Stored data

━━━━━━

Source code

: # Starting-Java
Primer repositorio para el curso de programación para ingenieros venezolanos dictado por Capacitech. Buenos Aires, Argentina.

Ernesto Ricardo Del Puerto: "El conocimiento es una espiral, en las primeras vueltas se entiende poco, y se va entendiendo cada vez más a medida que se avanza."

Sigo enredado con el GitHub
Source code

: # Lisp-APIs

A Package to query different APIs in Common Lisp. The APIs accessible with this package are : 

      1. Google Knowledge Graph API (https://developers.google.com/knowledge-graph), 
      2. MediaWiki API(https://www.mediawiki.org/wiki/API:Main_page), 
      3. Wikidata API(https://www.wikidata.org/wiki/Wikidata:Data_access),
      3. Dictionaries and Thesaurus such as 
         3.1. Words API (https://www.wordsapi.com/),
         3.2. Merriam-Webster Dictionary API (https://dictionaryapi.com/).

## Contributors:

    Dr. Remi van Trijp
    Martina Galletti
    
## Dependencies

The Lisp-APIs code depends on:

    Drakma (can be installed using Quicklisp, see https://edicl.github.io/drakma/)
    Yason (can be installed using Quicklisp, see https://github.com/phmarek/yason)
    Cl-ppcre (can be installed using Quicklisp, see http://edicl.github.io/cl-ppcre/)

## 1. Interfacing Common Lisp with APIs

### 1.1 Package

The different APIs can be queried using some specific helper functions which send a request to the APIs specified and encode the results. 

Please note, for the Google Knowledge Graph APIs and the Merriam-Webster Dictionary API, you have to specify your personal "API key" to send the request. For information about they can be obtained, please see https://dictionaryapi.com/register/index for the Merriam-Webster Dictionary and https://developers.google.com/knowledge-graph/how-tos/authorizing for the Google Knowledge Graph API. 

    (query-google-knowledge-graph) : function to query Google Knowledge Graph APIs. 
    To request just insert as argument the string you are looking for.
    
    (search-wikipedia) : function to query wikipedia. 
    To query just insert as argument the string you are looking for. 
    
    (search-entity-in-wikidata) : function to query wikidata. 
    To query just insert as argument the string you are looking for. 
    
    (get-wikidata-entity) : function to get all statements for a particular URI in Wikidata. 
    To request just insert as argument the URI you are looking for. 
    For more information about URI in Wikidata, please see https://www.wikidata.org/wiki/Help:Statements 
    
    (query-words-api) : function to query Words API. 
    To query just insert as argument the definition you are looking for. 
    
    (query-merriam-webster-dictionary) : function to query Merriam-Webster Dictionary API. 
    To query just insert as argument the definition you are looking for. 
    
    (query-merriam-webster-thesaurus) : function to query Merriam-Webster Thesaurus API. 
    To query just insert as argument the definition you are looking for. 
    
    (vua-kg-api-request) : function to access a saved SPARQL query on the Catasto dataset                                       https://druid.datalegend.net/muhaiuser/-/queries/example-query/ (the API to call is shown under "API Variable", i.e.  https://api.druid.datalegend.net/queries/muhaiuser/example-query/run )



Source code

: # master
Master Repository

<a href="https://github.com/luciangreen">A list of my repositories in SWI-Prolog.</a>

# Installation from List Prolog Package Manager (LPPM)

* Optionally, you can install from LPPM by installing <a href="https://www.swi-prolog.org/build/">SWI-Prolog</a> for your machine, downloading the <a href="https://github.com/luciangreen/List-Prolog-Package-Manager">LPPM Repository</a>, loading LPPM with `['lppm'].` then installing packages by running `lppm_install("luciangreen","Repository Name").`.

━━━━━━

All lines of the records above that carry the word "dictionaryapi" should be listed.

         3.2. Merriam-Webster Dictionary API (https://dictionaryapi.com/).
Please note, for the Google Knowledge Graph APIs and the Merriam-Webster Dictionary API, you have to specify your personal "API key" to send the request. For information about they can be obtained, please see https://dictionaryapi.com/register/index for the Merriam-Webster Dictionary and https://developers.google.com/knowledge-graph/how-tos/authorizing for the Google Knowledge Graph API. 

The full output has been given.